The work, carried out by researchers at the National Institute of Information and Communications Technology (NICT) in Japan and recently published in the journal Nature Photonics, demonstrates an "unhackable" quantum communications technology known as Quantum Key Distribution, or QKD.
As the world edges closer to quantum computing, current methods of securing transmitted data may be rendered obsolete so a new method to secure data will be required, the researchers argue. [Twisted Physics: 7 Mind-Blowing Findings]
"The main advantage [of QKD] is the unconditional security," team leader Alberto Carrasco-Casado told Space.com. "When quantum computers are developed, the security of conventional communications will be compromised, since current cryptography is based only on computational complexity.
"The development of practical quantum computers is only a matter of time, which has made quantum communication a hot topic in the last few years, and the tendency is foreseen to increase in the future," he added.
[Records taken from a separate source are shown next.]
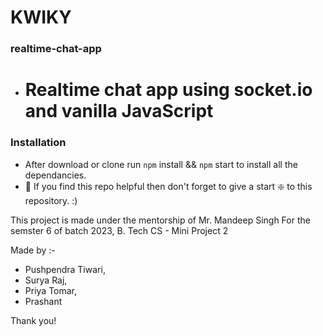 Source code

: # **KWIKY**

 ### realtime-chat-app

* # Realtime chat app using socket.io and vanilla JavaScript

### **Installation**

* After download or clone run `npm` install && `npm` start to install all the dependancies.
* 🙏 If you find this repo helpful then don't forget to give a start ❇️ to this repository. :)

This project is made under the mentorship of Mr. Mandeep Singh
For the semster 6 of batch 2023, B. Tech CS - Mini Project 2

Made by :-

* Pushpendra Tiwari,
* Surya Raj,
* Priya Tomar,
* Prashant


Thank you!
QKD is a very attractive method to totally secure communications. By recording data in the quantum states of individual photons, the process ensures that should the signal be intercepted, the quantum states will change — causing the recipient of the signal to be alerted of the breach.
This is a basic tenet of quantum mechanics, based on Heisenberg's uncertainty principle; one cannot simply observe a quantum particle (in this case a photon) without irrevocably changing that particle's quantum state. With QKD, a secret key is shared between the transmitter and receiver. If a hacker tries to decode the signal as it travels from one to the other, the signal itself changes on a quantum level. So the system detects the hacking event, the secret key is discarded and the signal is broken, preventing the hack from continuing.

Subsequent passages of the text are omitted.